# Prop Owl



## Sickie Ickie (Jun 20, 2006)

When I think spooky, I think of the owl in the graveyard. I'm strapped for moola this year, so the turning head owl isn't an option for me. It jus so happens though that I ran across a plastic graden owl at the thrift store the other day and I immediately bought it. Looked kinda like this:










It sat a little dusty for a while until I just had a brainstorm today. I carefully popped off the eyes (looks as though they were hot glues on- I LOVE THAT STUFF). In retrospect I could have heated it with a hair dryer and it would have come off easier. This left hollow plastic eye sockets. I cut out the eye sockets so there were two holes.

The eyes themselves are plastic and painted yellow from behind. I carefully scraped off the yellow paint so the eyes (with the exception of the pupils ) were clear. A dremmel with buffer would have probibly done it faster and easier, but mine gave out on me several months ago.

I reattached the eyes with three spots of clear hot glue.

I cut a window out of the back of the head...and added a yellow flicker tea light with velcro.










This allows me to take the light off to change batteries or whatever. I'll prob attach the window back again with a spot or two of black hot glue.










The result? The eyes are yellow and lit from behind so you can see the eyes in the dark. The flicker IMHO gives a little life and illusion of movement instead of a totally "static" display.










The whole thing cost me under $4 . I tried to capture a video of it, but my camera isn't sensitive enough to capture the flicker.

I painted the stump a little with acrylic paint.


----------



## Wyatt Furr (Jun 5, 2006)

That turned out great SI.
Good work


----------



## Lilly (Jun 13, 2006)

good job Sickie...
Looks good with the glow eyes


----------



## Lagrousome (Apr 12, 2007)

Great idea there SI. Never would have thought about that!
Sooooo......do all your wonderful ideas come from when you're in the bathroom?
hehehe


----------



## Darkside (Aug 6, 2007)

YEah, nice simple idea, with great effect.


----------



## Ghoul Friday (Oct 6, 2007)

Really great idea. Love when people take something cheap and turn it into something cool.


----------



## Sickie Ickie (Jun 20, 2006)

Thanks everyone.
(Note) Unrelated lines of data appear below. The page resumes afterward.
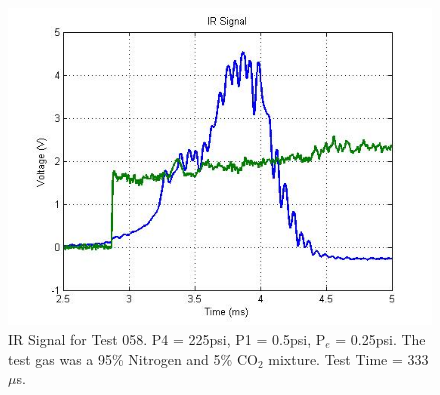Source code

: \begin{figure}
\centering
\includegraphics[width = \textwidth]{Figures/H2andCo2.jpg}
\caption[IR Signal for Test 046]{IR Signal for Test 058. P4 = 225psi, P1 = 0.5psi, P$_e$ = 0.25psi. The test gas was a 95\% Nitrogen and 5\% CO$_2$ mixture. Test Time = 333 $\mu$s.}
\label{fig:IRTrace3}
\end{figure}

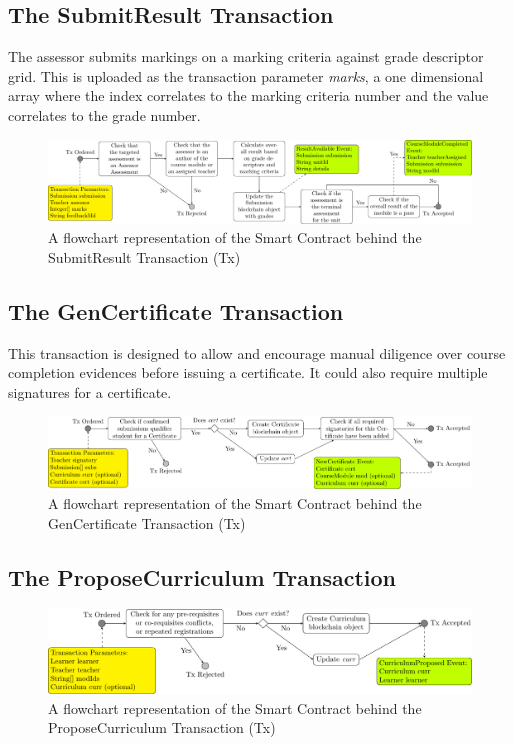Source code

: \subsection{The SubmitResult Transaction}

The assessor submits markings on a marking criteria against grade descriptor grid. This is uploaded as the transaction
parameter \textit{marks}, a one dimensional array where the index correlates to the marking criteria number and
the value correlates to the grade number.

\begin{figure}[!ht]
	\centering
	\includegraphics[width=1.0\textwidth]{srtx}
	\caption{A flowchart representation of the Smart Contract behind the SubmitResult Transaction (Tx)} \label{fig:srtx}
\end{figure}

\subsection{The GenCertificate Transaction}

This transaction is designed to allow and encourage manual diligence over course completion evidences before issuing a certificate.
It could also require multiple signatures for a certificate.

\begin{figure}[!ht]
	\centering
	\includegraphics[width=1.0\textwidth]{gctx}
	\caption{A flowchart representation of the Smart Contract behind the GenCertificate Transaction (Tx)} \label{fig:gctx}
\end{figure}

\subsection{The ProposeCurriculum Transaction}

\begin{figure}[!ht]
	\centering
	\includegraphics[width=1.0\textwidth]{pctx}
	\caption{A flowchart representation of the Smart Contract behind the ProposeCurriculum Transaction (Tx)} \label{fig:pctx}
\end{figure}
I know it's not up there with pneumatic props, but I think it turned out kinda cool just the same, and for under $4- I can't complain.


----------



## Cassie7 (Sep 16, 2007)

That's great SI! It's little details like that that lends atmosphere to a haunt.


----------



## Madame X (Oct 16, 2007)

some times the best idea come when there is no money, or sitting in the bathroom,lol I love the little guy Great Job..


----------



## octoberist (Apr 3, 2007)

Great idea. Great job. I bought an owl at a yard sale the other day. Looks like I had better get busy.


----------



## Devils Chariot (May 23, 2007)

Dude cheap props are what makes it so you can afford the fancier projects! Good work!!!


----------



## scareme (Aug 29, 2006)

I like it. Are you going to leave it outside or in?


----------



## beelce (Jul 21, 2007)

That's the perfect fast prop...just what I love to do - take a found object, chop into it and add some cool effect! Nice work sickie! Do you always work in the bathtub?


----------